At the core of the package is the Cloud and AI Development Act which aims to triple Europe’s data center capacity in the next five to seven years. It also sketches four tiers of cloud sovereignty based on supply chain, location and ownership, in an effort to ease the dominance of U.S. cloud computing in Europe.
However, under the proposed regulation, only some 10% of cloud contracts will have a strong European sovereignty standard, according to Zach Meyers, the director of research at the Centre on Regulation in Europe, while the remining 90% will be open to all suppliers. Additionally, the Commission deferred to member states on the exact implementation of the standards.
“It’s slightly less protectionist than many had feared, and we see that a lot of discretion is still left to member states,” said Patrick Grady, a policy manager at Chamber of Progress, a center-left tech policy coalition, “However, the Commission has absolved itself from the responsibility of deciding” on the implementation of the standards.
The Commission could have gone much further in shaping a harder ‘Made in Europe’ position, according to Caffarra. “It’s very feeble,” she said. “They have watered it down further even relative to the leaked version a week before.”
She said the lack of “mandate” on made-in-Europe procurement “reflects a struggle to accommodate conflicting member states views but also trying to avoid as much as possible frictions with the Trump administration or anyone in the U.S.”
While some countries, including France, have long favored a European preference policy, more free-trade oriented countries such as Germany and the Nordics have resisted.
Evern so, Meyers said that even designating around 10% of all cloud contracts with strong European sovereignty standards was a significant change for the EU, which “has prided itself on following WTO and other international trade agreements.”

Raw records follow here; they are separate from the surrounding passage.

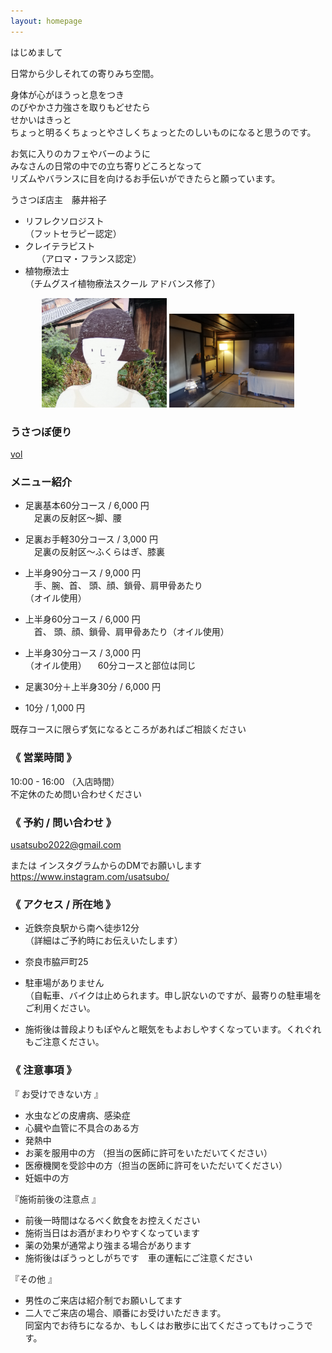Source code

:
 ```yaml
---
layout: homepage
---
```


はじめまして

日常から少しそれての寄りみち空間。

身体が心がほうっと息をつき\
のびやかさ力強さを取りもどせたら\
せかいはきっと\
ちょっと明るくちょっとやさしくちょっとたのしいものになると思うのです。

お気に入りのカフェやバーのように\
みなさんの日常の中での立ち寄りどころとなって\
リズムやバランスに目を向けるお手伝いができたらと願っています。

うさつぼ店主　藤井裕子

* リフレクソロジスト\
   （フットセラピー認定）
* クレイテラピスト\
　 （アロマ・フランス認定）
* 植物療法士\
   （チムグスイ植物療法スクール アドバンス修了）

<center>
<img src="assets/img/bonhomme.jpg" width="200" >  <img src="assets/img/interieur.jpg" width="200" >
</center>

### うさつぼ便り

[vol](assets/files/vol.pdf)

### メニュー紹介

* 足裏基本60分コース / 6,000 円\
　足裏の反射区～脚、腰

* 足裏お手軽30分コース / 3,000 円\
　足裏の反射区～ふくらはぎ、膝裏

* 上半身90分コース / 9,000 円\
　手、腕、首、 頭、顔、鎖骨、肩甲骨あたり\
（オイル使用）

* 上半身60分コース / 6,000 円\
　首、 頭、顔、鎖骨、肩甲骨あたり（オイル使用）

* 上半身30分コース / 3,000 円\
（オイル使用）
　60分コースと部位は同じ

* 足裏30分＋上半身30分 / 6,000 円

* 10分 / 1,000 円

既存コースに限らず気になるところがあればご相談ください

### 《 営業時間 》

10:00 - 16:00 （入店時間）\
不定休のため問い合わせください

### 《 予約 / 問い合わせ 》

usatsubo2022@gmail.com

または インスタグラムからのDMでお願いします\
https://www.instagram.com/usatsubo/

### 《 アクセス / 所在地 》

* 近鉄奈良駅から南へ徒歩12分\
（詳細はご予約時にお伝えいたします）

* 奈良市脇戸町25

* 駐車場がありません\
（自転車、バイクは止められます。申し訳ないのですが、最寄りの駐車場をご利用ください。

* 施術後は普段よりもぽやんと眠気をもよおしやすくなっています。くれぐれもご注意ください。

### 《 注意事項 》

『 お受けできない方 』
 - 水虫などの皮膚病、感染症
 - 心臓や血管に不具合のある方
 - 発熱中
 - お薬を服用中の方 （担当の医師に許可をいただいてください）
 - 医療機関を受診中の方（担当の医師に許可をいただいてください）
 - 妊娠中の方

『施術前後の注意点 』
 - 前後一時間はなるべく飲食をお控えください
 - 施術当日はお酒がまわりやすくなっています
 - 薬の効果が通常より強まる場合があります
 - 施術後はぽうっとしがちです　車の運転にご注意ください


『その他 』
- 男性のご来店は紹介制でお願いしてます
- 二人でご来店の場合、順番にお受けいただきます。\
 同室内でお待ちになるか、もしくはお散歩に出てくださってもけっこうです。
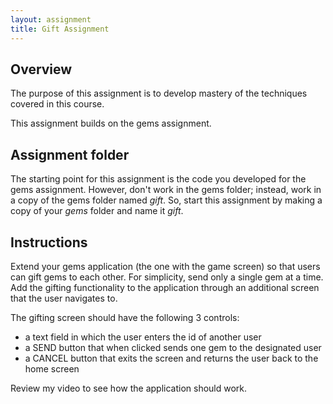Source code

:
 ```yaml
---
layout: assignment
title: Gift Assignment
---
```


## Overview

The purpose of this assignment is to develop mastery of the techniques covered in this course.

This assignment builds on the gems assignment.

## Assignment folder

The starting point for this assignment is the code you developed for the gems assignment.
However, don't work in the gems folder; instead, work in a copy of the gems folder named _gift_.
So, start this assignment by making a copy of your _gems_ folder and name it _gift_.

## Instructions

Extend your gems application (the one with the game screen)
so that users can gift gems to each other.
For simplicity, send only a single gem at a time.
Add the gifting functionality to the application through an additional screen
that the user navigates to.

The gifting screen should have the following 3 controls:

* a text field in which the user enters the id of another user
* a SEND button that when clicked sends one gem to the designated user
* a CANCEL button that exits the screen and returns the user back to the home screen

Review my video to see how the application should work.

“I don’t think the EU is moving anywhere near the U.S. or China, but they are certainly taking a step towards it,” he said.

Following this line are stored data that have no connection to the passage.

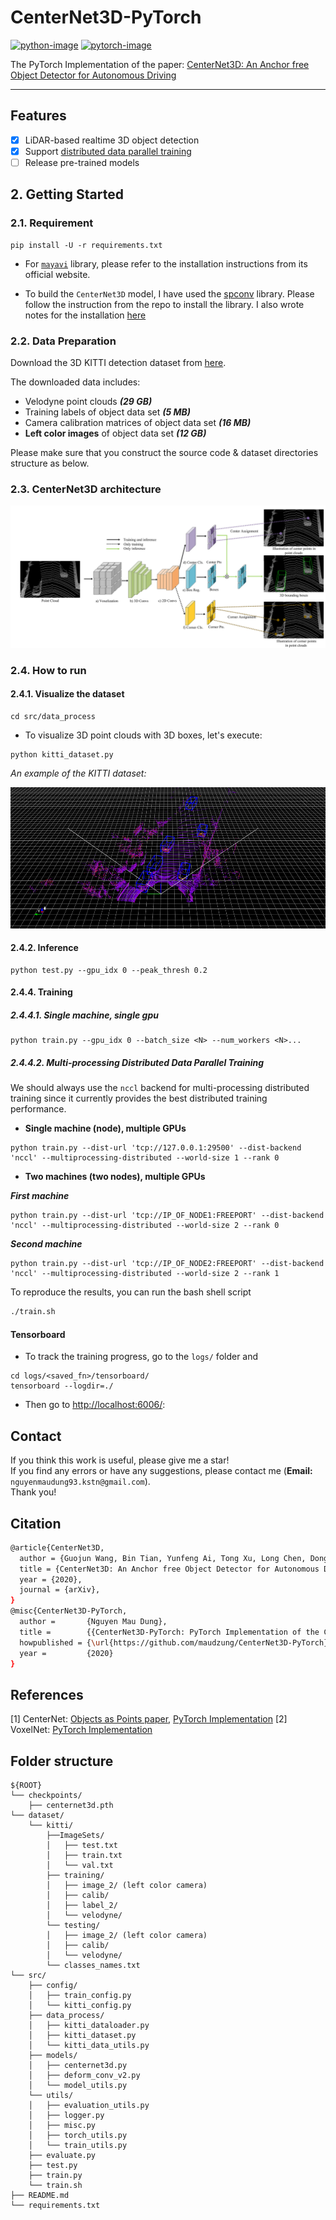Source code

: # CenterNet3D-PyTorch

[![python-image]][python-url]
[![pytorch-image]][pytorch-url]

The PyTorch Implementation of the paper: 
[CenterNet3D: An Anchor free Object Detector for Autonomous Driving](https://arxiv.org/pdf/2007.07214.pdf)

---

## Features
- [x] LiDAR-based realtime 3D object detection
- [x] Support [distributed data parallel training](https://github.com/pytorch/examples/tree/master/distributed/ddp)
- [ ] Release pre-trained models 

## 2. Getting Started
### 2.1. Requirement

```shell script
pip install -U -r requirements.txt
```

- For [`mayavi`](https://docs.enthought.com/mayavi/mayavi/installation.html) library, please refer to the installation instructions from its official website.

- To build the `CenterNet3D` model, I have used the [spconv](https://github.com/traveller59/spconv) library. Please follow the 
instruction from the repo to install the library. I also wrote notes for the installation [here](./INSTALL_spconv.md)

### 2.2. Data Preparation
Download the 3D KITTI detection dataset from [here](http://www.cvlibs.net/datasets/kitti/eval_object.php?obj_benchmark=3d).

The downloaded data includes:

- Velodyne point clouds _**(29 GB)**_
- Training labels of object data set _**(5 MB)**_
- Camera calibration matrices of object data set _**(16 MB)**_
- **Left color images** of object data set _**(12 GB)**_


Please make sure that you construct the source code & dataset directories structure as below.

### 2.3. CenterNet3D architecture


![architecture](./docs/centernet3d_architecture.png)



### 2.4. How to run

#### 2.4.1. Visualize the dataset 

```shell script
cd src/data_process
```

- To visualize 3D point clouds with 3D boxes, let's execute:

```shell script
python kitti_dataset.py
```


*An example of the KITTI dataset:*

![example](./docs/grid_example5.png)

#### 2.4.2. Inference

```
python test.py --gpu_idx 0 --peak_thresh 0.2
```


#### 2.4.4. Training

##### 2.4.4.1. Single machine, single gpu

```shell script
python train.py --gpu_idx 0 --batch_size <N> --num_workers <N>...
```

##### 2.4.4.2. Multi-processing Distributed Data Parallel Training
We should always use the `nccl` backend for multi-processing distributed training since it currently provides the best 
distributed training performance.

- **Single machine (node), multiple GPUs**

```shell script
python train.py --dist-url 'tcp://127.0.0.1:29500' --dist-backend 'nccl' --multiprocessing-distributed --world-size 1 --rank 0
```

- **Two machines (two nodes), multiple GPUs**

_**First machine**_

```shell script
python train.py --dist-url 'tcp://IP_OF_NODE1:FREEPORT' --dist-backend 'nccl' --multiprocessing-distributed --world-size 2 --rank 0
```
_**Second machine**_

```shell script
python train.py --dist-url 'tcp://IP_OF_NODE2:FREEPORT' --dist-backend 'nccl' --multiprocessing-distributed --world-size 2 --rank 1
```

To reproduce the results, you can run the bash shell script

```bash
./train.sh
```


#### Tensorboard

- To track the training progress, go to the `logs/` folder and 

```shell script
cd logs/<saved_fn>/tensorboard/
tensorboard --logdir=./
```

- Then go to [http://localhost:6006/](http://localhost:6006/):


## Contact

If you think this work is useful, please give me a star! <br>
If you find any errors or have any suggestions, please contact me (**Email:** `nguyenmaudung93.kstn@gmail.com`). <br>
Thank you!


## Citation

```bash
@article{CenterNet3D,
  author = {Guojun Wang, Bin Tian, Yunfeng Ai, Tong Xu, Long Chen, Dongpu Cao},
  title = {CenterNet3D: An Anchor free Object Detector for Autonomous Driving},
  year = {2020},
  journal = {arXiv},
}
@misc{CenterNet3D-PyTorch,
  author =       {Nguyen Mau Dung},
  title =        {{CenterNet3D-PyTorch: PyTorch Implementation of the CenterNet3D paper}},
  howpublished = {\url{https://github.com/maudzung/CenterNet3D-PyTorch}},
  year =         {2020}
}
```

## References

[1] CenterNet: [Objects as Points paper](https://arxiv.org/abs/1904.07850), [PyTorch Implementation](https://github.com/xingyizhou/CenterNet)
[2] VoxelNet: [PyTorch Implementation](https://github.com/skyhehe123/VoxelNet-pytorch)

## Folder structure

```
${ROOT}
└── checkpoints/    
    ├── centernet3d.pth
└── dataset/    
    └── kitti/
        ├──ImageSets/
        │   ├── test.txt
        │   ├── train.txt
        │   └── val.txt
        ├── training/
        │   ├── image_2/ (left color camera)
        │   ├── calib/
        │   ├── label_2/
        │   └── velodyne/
        └── testing/  
        │   ├── image_2/ (left color camera)
        │   ├── calib/
        │   └── velodyne/
        └── classes_names.txt
└── src/
    ├── config/
    │   ├── train_config.py
    │   └── kitti_config.py
    ├── data_process/
    │   ├── kitti_dataloader.py
    │   ├── kitti_dataset.py
    │   └── kitti_data_utils.py
    ├── models/
    │   ├── centernet3d.py
    │   ├── deform_conv_v2.py
    │   └── model_utils.py
    └── utils/
    │   ├── evaluation_utils.py
    │   ├── logger.py
    │   ├── misc.py
    │   ├── torch_utils.py
    │   └── train_utils.py
    ├── evaluate.py
    ├── test.py
    ├── train.py
    └── train.sh
├── README.md 
└── requirements.txt
```



[python-image]: https://img.shields.io/badge/Python-3.6-ff69b4.svg
[python-url]: https://www.python.org/
[pytorch-image]: https://img.shields.io/badge/PyTorch-1.5-2BAF2B.svg
[pytorch-url]: https://pytorch.org/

Closing Europe’s semiconductor gap
The other key legislative element of the package is the Chips Act 2.0, which plans to build on the 2023 Chips Act to further strengthen Europe’s advanced, but largely research focused, chip industry.
The new act focuses on the demand side of the chips ecosystem by working with the Cloud and AI Development Act to triple the amount of cutting-edge data centers. Europe’s current demand is mostly for rudimentary chips used in cars or washing machines, rather than the much more advanced chips that power AI applications. Without boosting that homegrown demand, any industrial policy to ramp up Europe’s advanced chips would merely generate supply for overseas buyers.
However, Ravn-Højgaard noted that the Chips Act 2.0 was unveiled just as the EU signed the Pax Silica agreement with the U.S., which seeks to create a broader U.S.-led international coalition against Chinese chips production. That could mean even greater integration within a U.S.-led semiconductor industry, rather than boosting European sovereignty.
Another vital component of the package is a strategy to leverage Europe’s edge in open-source software. Member states boost over 500 for-profit open-source software companies, and the Commission’s proposal encourages more governments to procure from European companies.
Funding questions loom
The biggest question is funding. According to the Commission, €120 billion is needed to boost the EU’s semiconductor ecosystem while ramping up sovereign data center capacity will require an additional €200 billion by 2036.
“Europe is facing a critical investment gap,” said Virkunen, at Wednesday’s press conference. “We urgently need private capital to step up.”
According to Caffarra, the sheer number of policy initiatives, as well as the overly bureaucratic strategy document, point to a lack of clarity about how to disentangle the EU from the U.S. tech stack — and how to do so with the necessary speed.
“We are in a situation where we need to act immediately,” said Voss. “We can die in beauty with all of our proceedings, but we always come last.”